Blu-ray Review: Ishirô Honda’s Godzilla on the Criterion Collection

The inclusion of the American cut and a boatload of illuminating supplements add up to a monstrously entertaining package.

Godzilla“History shows again and again,” writes that unsung modern philosopher Buck Dharma, “how nature points up the folly of men.” Meaning, for those unfamiliar with Blue Öyster Cult’s 1979 monster hit, one Godzilla, 20-story-tall king of the monsters, and the most fearsome city-stomper in the history of cinema. Fifty years of sequels, tag-team monster mash-ups, and shitty Hollywood remakes have not blunted the sheer cinematographic force, let alone metaphorical heft, of Ishirô Honda’s Godzilla. Rarely has the open wound of widespread devastation been transposed to celluloid with greater visceral impact. Put another way, Godzilla is the Germany Year Zero of monster movies.

The impetus for Godzilla was a series of undeclared H-bomb tests conducted by the U.S. military at Bikini Atoll in March of 1954, into which maelstrom a lone Japanese fishing boat, christened with terrible irony Lucky Dragon 5, sailed unawares. Exposure to clouds of irradiated fallout, dubbed “death ash” by the sailors, led to the swift demise of at least one crewmember. The still-fresh notoriety of that incident, restaged as the opening sequence of Godzilla, would have alerted Japanese audiences from the get-go that they were in for more than just another creature feature. Add to that frequent mention of matters of wartime survival, whether the firebombing of Tokyo, or the atomic bombs dropped on Hiroshima and Nagasaki, and it becomes something of an open secret that Godzilla represents American military might in all its blind destructiveness.

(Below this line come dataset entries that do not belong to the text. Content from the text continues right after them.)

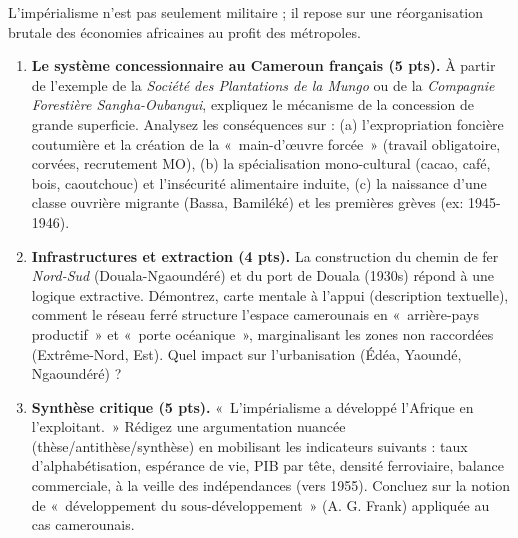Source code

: \documentclass[11pt]{article}
\begin{document}
\begin{exercice}
\noindent L'impérialisme n'est pas seulement militaire ; il repose sur une réorganisation brutale des économies africaines au profit des métropoles.

\begin{enumerate}
    \item \textbf{Le système concessionnaire au Cameroun français (5 pts).} À partir de l'exemple de la \textit{Société des Plantations de la Mungo} ou de la \textit{Compagnie Forestière Sangha-Oubangui}, expliquez le mécanisme de la concession de grande superficie. Analysez les conséquences sur : (a) l'expropriation foncière coutumière et la création de la «~main-d'œuvre forcée~» (travail obligatoire, corvées, recrutement MO), (b) la spécialisation mono-cultural (cacao, café, bois, caoutchouc) et l'insécurité alimentaire induite, (c) la naissance d'une classe ouvrière migrante (Bassa, Bamiléké) et les premières grèves (ex: 1945-1946).
    \item \textbf{Infrastructures et extraction (4 pts).} La construction du chemin de fer \textit{Nord-Sud} (Douala-Ngaoundéré) et du port de Douala (1930s) répond à une logique extractive. Démontrez, carte mentale à l'appui (description textuelle), comment le réseau ferré structure l'espace camerounais en «~arrière-pays productif~» et «~porte océanique~», marginalisant les zones non raccordées (Extrême-Nord, Est). Quel impact sur l'urbanisation (Édéa, Yaoundé, Ngaoundéré) ?
    \item \textbf{Synthèse critique (5 pts).} «~L'impérialisme a développé l'Afrique en l'exploitant.~» Rédigez une argumentation nuancée (thèse/antithèse/synthèse) en mobilisant les indicateurs suivants : taux d'alphabétisation, espérance de vie, PIB par tête, densité ferroviaire, balance commerciale, à la veille des indépendances (vers 1955). Concluez sur la notion de «~développement du sous-développement~» (A. G. Frank) appliquée au cas camerounais.
\end{enumerate}
\end{exercice}
\end{document}
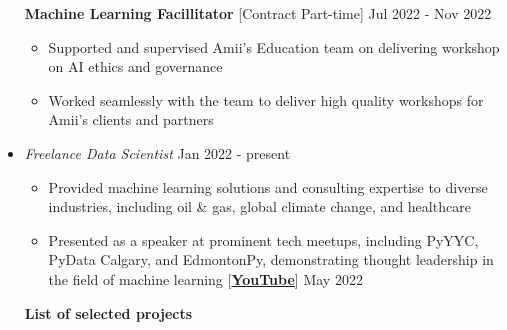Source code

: \documentclass[10pt,letterpaper,sans]{moderncv} %
\begin{document}
\begin{itemize}
        \textbf{Machine Learning Facillitator} [Contract Part-time] \hfill Jul 2022 - Nov 2022
        \begin{itemize}
			\item Supported and supervised Amii's Education team on delivering workshop on AI ethics and governance

			   \item Worked seamlessly with the team to deliver high quality workshops for Amii's clients and partners

		\end{itemize}
		
\vspace{0.5cm}
	\item \href{https://hadi2525.github.io}{} \emph{\large Freelance Data Scientist} \hfill Jan 2022 - present
	\vspace{0.25cm}
	
	\begin{itemize}
		\item Provided machine learning solutions and consulting expertise to diverse industries, including oil \& gas, global climate change, and healthcare
		
		\item Presented as a speaker at prominent tech meetups, including PyYYC, PyData Calgary, and EdmontonPy, demonstrating thought leadership in the field of machine learning [\href{https://www.youtube.com/watch?v=4S_QGDHTICw}{\textbf{YouTube}}] \hfill May 2022
	\end{itemize}
	\textbf{List of selected projects}
	\begin{itemize}
		
		

\end{itemize}
\end{itemize}
\end{document}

Stylistically, Godzilla fluctuates between noir-refracted stylization (early scenes, for instance, are heavy on window blind-filtered lighting) and documentary verisimilitude (radio and television broadcasts abound). Honda bides his time, building up a free-floating atmosphere of atomic age anxiety by withholding any glimpse of the Big Bad until 20 minutes in, emphasizing instead the aftermath of Godzilla’s destructive path from maritime menace to the scourge of Odo Island, where it promptly takes out the sole survivor of its second ship-sinking, before wading its way into Tokyo Bay. The other narrative strand concerns an eminently conventional love triangle centered on Emiko (Momoko Kôchi), the daughter of renowned archeologist Dr. Yamane (Kurosawa regular Takashi Shimura). In the interests of narrative expediency, Emiko’s torn between her newfound crush on Ogata (Akira Takarada), a salvage ship captain, and an arranged marriage with ugly duckling Serizawa (Akihiko Hirata), who just happens to have invented the doomsday weapon that can put an end to Godzilla’s reign of terror.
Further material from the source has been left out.